Image
© Unknown
A new taxation on investment funds has been introduced in Belgium, effectively allowing the government to repossess funds from its citizens.
In the past, Belgian citizens and customers of French bank BNP Paribas had purchased an investment called Fortis B FIX 160 Equity. Because the investment was entirely made up of Belgian stocks, the capital gains on it were tax free.

But because of new tax laws passed by the government, these investments are no longer immune from capital gains taxes.

This law is retroactive back to July 2008, which means Belgian investors are now on the hook for a handful of new capital gains taxes about which they were never informed.

The investment was originally priced at 1000 Euros. During the economic crisis, the fund dropped to 815 Euros, and when it expired, it was worth 1004 Euros.

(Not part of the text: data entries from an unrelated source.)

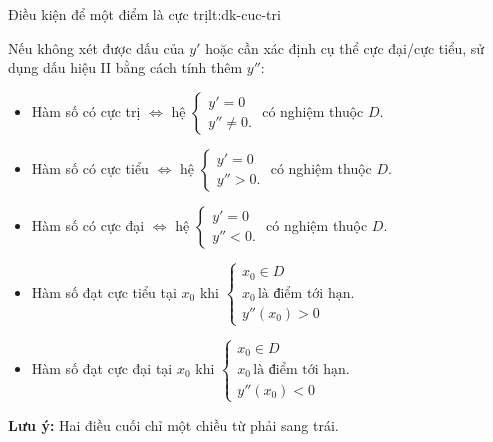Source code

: \begin{lythuyetbox}{Điều kiện để một điểm là cực trị}{lt:dk-cuc-tri}
\begin{enumerate}
\begin{itemize}
        Nếu không xét được dấu của $y'$ hoặc cần xác định cụ thể cực đại/cực tiểu, sử dụng dấu hiệu II bằng cách tính thêm $y''$:
        \begin{itemize}
            \item Hàm số có cực trị $\Leftrightarrow$ hệ $\left\{ \begin{array}{l} y' = 0 \\ y'' \neq 0. \end{array} \right.$ có nghiệm thuộc $D$.
            \item Hàm số có cực tiểu $\Leftrightarrow$ hệ $\left\{ \begin{array}{l} y' = 0 \\ y'' > 0. \end{array} \right.$ có nghiệm thuộc $D$.
            \item Hàm số có cực đại $\Leftrightarrow$ hệ $\left\{ \begin{array}{l} y' = 0 \\ y'' < 0. \end{array} \right.$ có nghiệm thuộc $D$.
            \item Hàm số đạt cực tiểu tại $x_0$ khi $\left\{ \begin{array}{l} x_0 \in D \\ x_0 \,\text{là điểm tới hạn.} \\ y''(x_0) > 0 \end{array} \right.$
            \item Hàm số đạt cực đại tại $x_0$ khi $\left\{ \begin{array}{l} x_0 \in D \\ x_0 \,\text{là điểm tới hạn.} \\ y''(x_0) < 0 \end{array} \right.$
        \end{itemize}

        \textbf{Lưu ý:} Hai điều cuối chỉ một chiều từ phải sang trái.
    \end{itemize}
\end{enumerate}
\end{lythuyetbox}


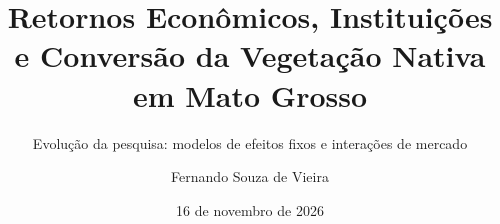 \documentclass[aspectratio=169,10.5pt]{beamer}
\title[Efeitos Fixos e Interações de Mercado]{Retornos Econômicos, Instituições e Conversão da Vegetação Nativa em Mato Grosso}
\subtitle{Evolução da pesquisa: modelos de efeitos fixos e interações de mercado}
\author{Fernando Souza de Vieira}
\institute{Tópicos em Microeconomia Aplicada}
\date{16 de novembro de 2026}
\begin{document}
\begin{frame}
\titlepage
\end{frame}
\end{document}
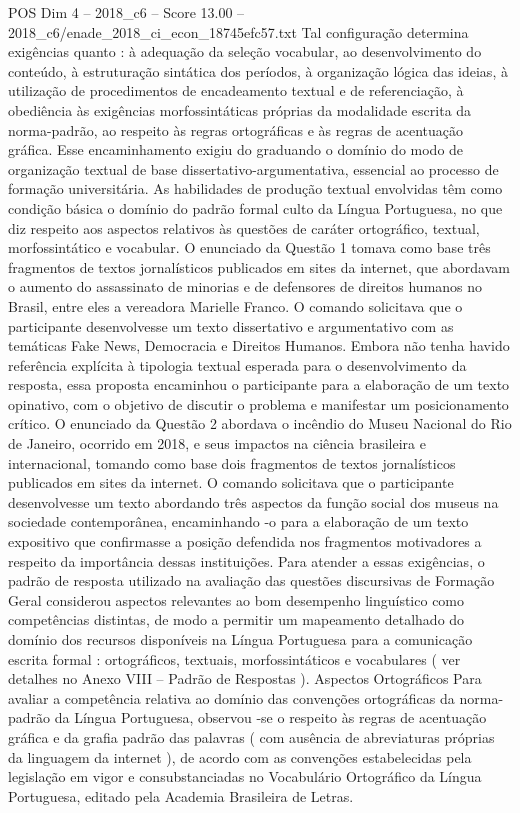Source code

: \begin{textsample}{POS Dim 4 – 2018\_c6 – Score 13.00 – 2018\_c6/enade\_2018\_ci\_econ\_18745efc57.txt}
Tal configuração determina exigências quanto : à adequação da seleção vocabular, ao desenvolvimento do conteúdo, à estruturação sintática dos períodos, à organização lógica das ideias, à utilização de procedimentos de encadeamento textual e de referenciação, à obediência às exigências morfossintáticas próprias da modalidade escrita da norma-padrão, ao respeito às regras ortográficas e às regras de acentuação gráfica.
Esse encaminhamento exigiu do graduando o domínio do modo de organização textual de base dissertativo-argumentativa, essencial ao processo de formação universitária.
As habilidades de produção textual envolvidas têm como condição básica o domínio do padrão formal culto da Língua Portuguesa, no que diz respeito aos aspectos relativos às questões de caráter ortográfico, textual, morfossintático e vocabular.
O enunciado da Questão 1 tomava como base três fragmentos de textos jornalísticos publicados em sites da internet, que abordavam o aumento do assassinato de minorias e de defensores de direitos humanos no Brasil, entre eles a vereadora Marielle Franco.
O comando solicitava que o participante desenvolvesse um texto dissertativo e argumentativo com as temáticas Fake News, Democracia e Direitos Humanos.
Embora não tenha havido referência explícita à tipologia textual esperada para o desenvolvimento da resposta, essa proposta encaminhou o participante para a elaboração de um texto opinativo, com o objetivo de discutir o problema e manifestar um posicionamento crítico.
O enunciado da Questão 2 abordava o incêndio do Museu Nacional do Rio de Janeiro, ocorrido em 2018, e seus impactos na ciência brasileira e internacional, tomando como base dois fragmentos de textos jornalísticos publicados em sites da internet.
O comando solicitava que o participante desenvolvesse um texto abordando três aspectos da função social dos museus na sociedade contemporânea, encaminhando -o para a elaboração de um texto expositivo que confirmasse a posição defendida nos fragmentos motivadores a respeito da importância dessas instituições.
Para atender a essas exigências, o padrão de resposta utilizado na avaliação das questões discursivas de Formação Geral considerou aspectos relevantes ao bom desempenho linguístico como competências distintas, de modo a permitir um mapeamento detalhado do domínio dos recursos disponíveis na Língua Portuguesa para a comunicação escrita formal : ortográficos, textuais, morfossintáticos e vocabulares ( ver detalhes no Anexo VIII – Padrão de Respostas ).
Aspectos Ortográficos Para avaliar a competência relativa ao domínio das convenções ortográficas da norma-padrão da Língua Portuguesa, observou -se o respeito às regras de acentuação gráfica e da grafia padrão das palavras ( com ausência de abreviaturas próprias da linguagem da internet ), de acordo com as convenções estabelecidas pela legislação em vigor e consubstanciadas no Vocabulário Ortográfico da Língua Portuguesa, editado pela Academia Brasileira de Letras.

\end{textsample}
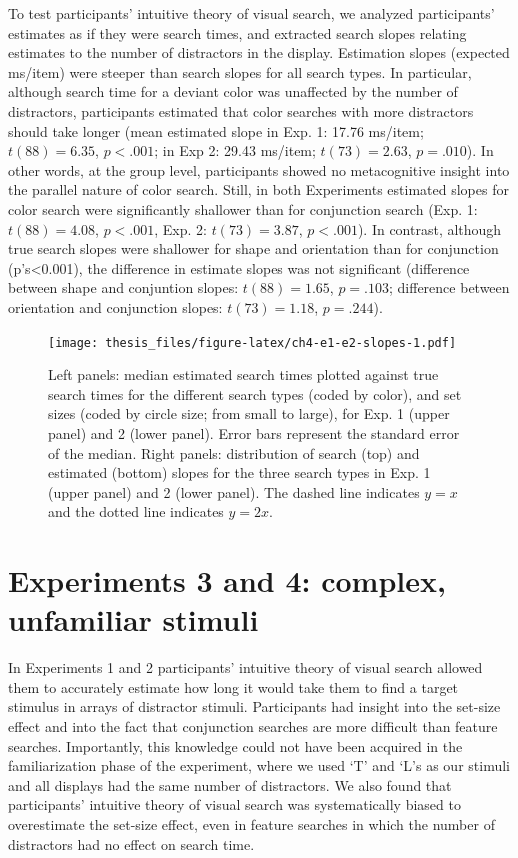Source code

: \documentclass[12pt,twoside]{reedthesis}
\begin{document}
To test participants' intuitive theory of visual search, we analyzed participants' estimates as if they were search times, and extracted search slopes relating estimates to the number of distractors in the display. Estimation slopes (expected ms/item) were steeper than search slopes for all search types. In particular, although search time for a deviant color was unaffected by the number of distractors, participants estimated that color searches with more distractors should take longer (mean estimated slope in Exp. 1: 17.76 ms/item; \(t(88) = 6.35\), \(p < .001\); in Exp 2: 29.43 ms/item; \(t(73) = 2.63\), \(p = .010\)). In other words, at the group level, participants showed no metacognitive insight into the parallel nature of color search. Still, in both Experiments estimated slopes for color search were significantly shallower than for conjunction search (Exp. 1: \(t(88) = 4.08\), \(p < .001\), Exp. 2: \(t(73) = 3.87\), \(p < .001\)). In contrast, although true search slopes were shallower for shape and orientation than for conjunction (p's\textless0.001), the difference in estimate slopes was not significant (difference between shape and conjuntion slopes: \(t(88) = 1.65\), \(p = .103\); difference between orientation and conjunction slopes: \(t(73) = 1.18\), \(p = .244\)).
\begin{figure}
\centering
\texttt{[image: thesis\_files/figure-latex/ch4-e1-e2-slopes-1.pdf]}
\caption{\label{fig:ch4-e1-e2-slopes}Left panels: median estimated search times plotted against true search times for the different search types (coded by color), and set sizes (coded by circle size; from small to large), for Exp. 1 (upper panel) and 2 (lower panel). Error bars represent the standard error of the median. Right panels: distribution of search (top) and estimated (bottom) slopes for the three search types in Exp. 1 (upper panel) and 2 (lower panel). The dashed line indicates \(y=x\) and the dotted line indicates \(y=2x\).}
\end{figure}
\hypertarget{experiments-3-and-4-complex-unfamiliar-stimuli}{%
\section{Experiments 3 and 4: complex, unfamiliar stimuli}\label{experiments-3-and-4-complex-unfamiliar-stimuli}}

In Experiments 1 and 2 participants' intuitive theory of visual search allowed them to accurately estimate how long it would take them to find a target stimulus in arrays of distractor stimuli. Participants had insight into the set-size effect and into the fact that conjunction searches are more difficult than feature searches. Importantly, this knowledge could not have been acquired in the familiarization phase of the experiment, where we used `T' and `L's as our stimuli and all displays had the same number of distractors. We also found that participants' intuitive theory of visual search was systematically biased to overestimate the set-size effect, even in feature searches in which the number of distractors had no effect on search time.
\end{document}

But beause of the Belgian government's new rules, the fund's investors are being taxed for capital gains of 189 Euros.

But the real issue here is the fact that BNP Paribas has allowed Belgian authorities to automatically remove their new taxes, something which can only happen in a centralized banking system.

Although government authorities could put pressure on Bitcoin banking institutions to surrender the funds of their customers, ultimately the bank could say no, and there isn't much the government can do about it in that case.

This event comes only shortly on the heels of the British government's new powers which essentially allow them to seize the assets of any British citizen right out of their bank account.

Bitcoin is looking like a better option every day.